* _WORK ORDER_
Return the records that follow unaltered. Omit every picture.

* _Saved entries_

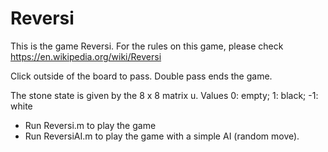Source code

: # Reversi

This is the game Reversi. For the rules on this game, please check https://en.wikipedia.org/wiki/Reversi

Click outside of the board to pass. Double pass ends the game.

The stone state is given by the 8 x 8 matrix u.  Values  0: empty;   1: black;   -1: white

- Run Reversi.m to play the game 
- Run ReversiAI.m to play the game with a simple AI (random move).
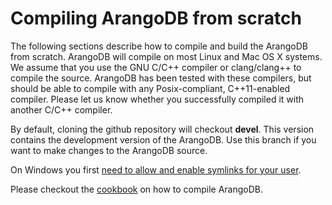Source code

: Compiling ArangoDB from scratch
===============================

The following sections describe how to compile and build the ArangoDB from
scratch. ArangoDB will compile on most Linux and Mac OS X systems. We assume
that you use the GNU C/C++ compiler or clang/clang++ to compile the
source. ArangoDB has been tested with these compilers, but should be able to
compile with any Posix-compliant, C++11-enabled compiler.  Please let us know
whether you successfully compiled it with another C/C++ compiler.

By default, cloning the github repository will checkout **devel**. This version
contains the development version of the ArangoDB.  Use this branch if you want
to make changes to the ArangoDB source.

On Windows you first [need to allow and enable symlinks for your user](https://github.com/git-for-windows/git/wiki/Symbolic-Links#allowing-non-administrators-to-create-symbolic-links). 


Please checkout the [cookbook](https://docs.arangodb.com/cookbook) on how to
compile ArangoDB.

* _ANSWER TO THIS PROBLEM_
Source code

: # Reversi

This is the game Reversi. For the rules on this game, please check https://en.wikipedia.org/wiki/Reversi

Click outside of the board to pass. Double pass ends the game.

The stone state is given by the 8 x 8 matrix u.  Values  0: empty;   1: black;   -1: white

- Run Reversi.m to play the game 
- Run ReversiAI.m to play the game with a simple AI (random move).
Source code

: Compiling ArangoDB from scratch
===============================

The following sections describe how to compile and build the ArangoDB from
scratch. ArangoDB will compile on most Linux and Mac OS X systems. We assume
that you use the GNU C/C++ compiler or clang/clang++ to compile the
source. ArangoDB has been tested with these compilers, but should be able to
compile with any Posix-compliant, C++11-enabled compiler.  Please let us know
whether you successfully compiled it with another C/C++ compiler.

By default, cloning the github repository will checkout **devel**. This version
contains the development version of the ArangoDB.  Use this branch if you want
to make changes to the ArangoDB source.

On Windows you first [need to allow and enable symlinks for your user](https://github.com/git-for-windows/git/wiki/Symbolic-Links#allowing-non-administrators-to-create-symbolic-links). 


Please checkout the [cookbook](https://docs.arangodb.com/cookbook) on how to
compile ArangoDB.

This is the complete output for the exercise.